To trick users into executing these malicious shortcuts, the group has employed a wide variety of themes relevant to Indian government and defense operations, including:
- Revised Standard Operating Procedures (SOPs) for Webex meetings.
- Phishing alerts and urgent technical meeting notices.
- SOPs for outsourcing services.
- Award medal declaration forms.
- Payment requests against Government e-Marketplace (GeM) contracts.
- Manuals for creating NIC & GOV email IDs.
- Posting and transfer orders.
- Requests for Deadline Extension under Force Majeure clauses.
This diverse set of lures indicates a significant reconnaissance effort to understand the internal workings and common document types within their target organizations. A substantial C2 infrastructure supports this Poseidon campaign, utilizing numerous IP addresses and hosting servers primarily associated with providers like DigitalOcean and Choopa LLC.

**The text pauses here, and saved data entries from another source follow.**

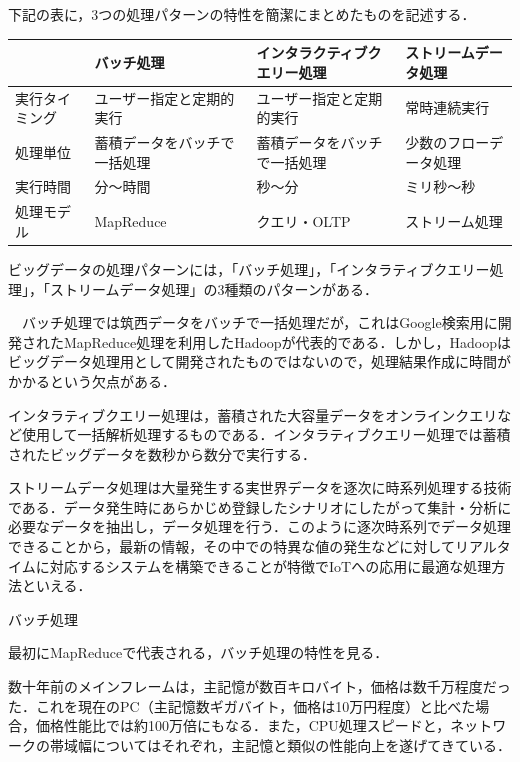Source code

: 下記の表に，3つの処理パターンの特性を簡潔にまとめたものを記述する．

\begin{table}[H]
  \begin{tabular}{|l|l|l|l|} \hline
                     & バッチ処理 & インタラクティブクエリー処理 & ストリームデータ処理 \\ \hline
    実行タイミング & ユーザー指定と定期的実行 & ユーザー指定と定期的実行 & 常時連続実行 \\ \hline
    処理単位 & 蓄積データをバッチで一括処理 & 蓄積データをバッチで一括処理 & 少数のフローデータ処理 \\ \hline
    実行時間 & 分～時間 & 秒～分 & ミリ秒～秒 \\ \hline
    処理モデル & MapReduce & クエリ・OLTP & ストリーム処理 \\ \hline
  \end{tabular}
\end{table}


ビッグデータの処理パターンには，「バッチ処理」，「インタラティブクエリー処理」，「ストリームデータ処理」の3種類のパターンがある．

　バッチ処理では筑西データをバッチで一括処理だが，これはGoogle検索用に開発されたMapReduce処理を利用したHadoopが代表的である．しかし，Hadoopはビッグデータ処理用として開発されたものではないので，処理結果作成に時間がかかるという欠点がある．

インタラティブクエリー処理は，蓄積された大容量データをオンラインクエリなど使用して一括解析処理するものである．インタラティブクエリー処理では蓄積されたビッグデータを数秒から数分で実行する．

ストリームデータ処理は大量発生する実世界データを逐次に時系列処理する技術である．データ発生時にあらかじめ登録したシナリオにしたがって集計・分析に必要なデータを抽出し，データ処理を行う．このように逐次時系列でデータ処理できることから，最新の情報，その中での特異な値の発生などに対してリアルタイムに対応するシステムを構築できることが特徴でIoTへの応用に最適な処理方法といえる．\cite{bigquerystart}


バッチ処理

最初にMapReduceで代表される，バッチ処理の特性を見る．

数十年前のメインフレームは，主記憶が数百キロバイト，価格は数千万程度だった．これを現在のPC（主記憶数ギガバイト，価格は10万円程度）と比べた場合，価格性能比では約100万倍にもなる．また，CPU処理スピードと，ネットワークの帯域幅についてはそれぞれ，主記憶と類似の性能向上を遂げてきている．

Broader Arsenal and Related Activity
The group’s toolkit is not limited to CrimsonRAT and Poseidon. In March, APT36 was observed using a “Developing Leadership for Future Wars” theme to deploy the legitimate Remote Monitoring and Management (RMM) tool MeshAgent, likely abusing it for remote access and control. Furthermore, a sub-group associated with APT36, known as SideCopy, has been active, using themes like the “US vs. China Trade War” in multiple campaigns since August 2023.

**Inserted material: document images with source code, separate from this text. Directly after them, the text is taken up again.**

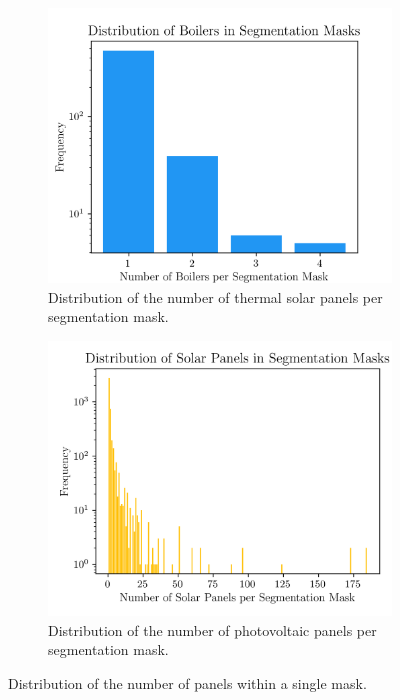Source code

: \documentclass[conference]{IEEEtran}
\begin{document}
\begin{figure}[H]
    \centering
    \begin{subfigure}[b]{\linewidth}
        \centering
        \includegraphics[width=\linewidth]{assets/data_boil_distribution.png}
        \caption{Distribution of the number of thermal solar panels per segmentation mask.}
        \label{fig:data_boil_distribution}
    \end{subfigure}

    \vspace{0.5em} %

    \begin{subfigure}[b]{\linewidth}
        \centering
        \includegraphics[width=\linewidth]{assets/data_panel_distribution.png}
        \caption{Distribution of the number of photovoltaic panels per segmentation mask.}
        \label{fig:data_panel_distribution}
    \end{subfigure}
    \caption{Distribution of the number of panels within a single mask.}
    \label{fig:combined_data_distributions}
\end{figure}
\end{document}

Conclusion and Implications
The latest activities attributed to APT36 underscore the group’s persistent, adaptive, and multi-faceted approach to cyber espionage against Indian targets. By leveraging current events like terror attacks, standard procedures like recruitment, and mimicking official communications, APT36 attempts to exploit human psychology and institutional trust to breach security.
The use of diverse malware (CrimsonRAT, Poseidon), varied delivery mechanisms (PDFs, PPAM, XLAM, .desktop files), and tailored lures across different operating systems (Windows, Linux) demonstrates a sophisticated and well-resourced operation. Indian government and defense organizations must remain vigilant, emphasizing user awareness training against phishing and social engineering, robust email filtering, endpoint detection and response (EDR) solutions, and continuous network monitoring for indicators of compromise (IoCs) associated with APT36 infrastructure. The detailed technical indicators (hashes, IPs, domains) provided by threat intelligence researchers are crucial for effective threat hunting and defense hardening.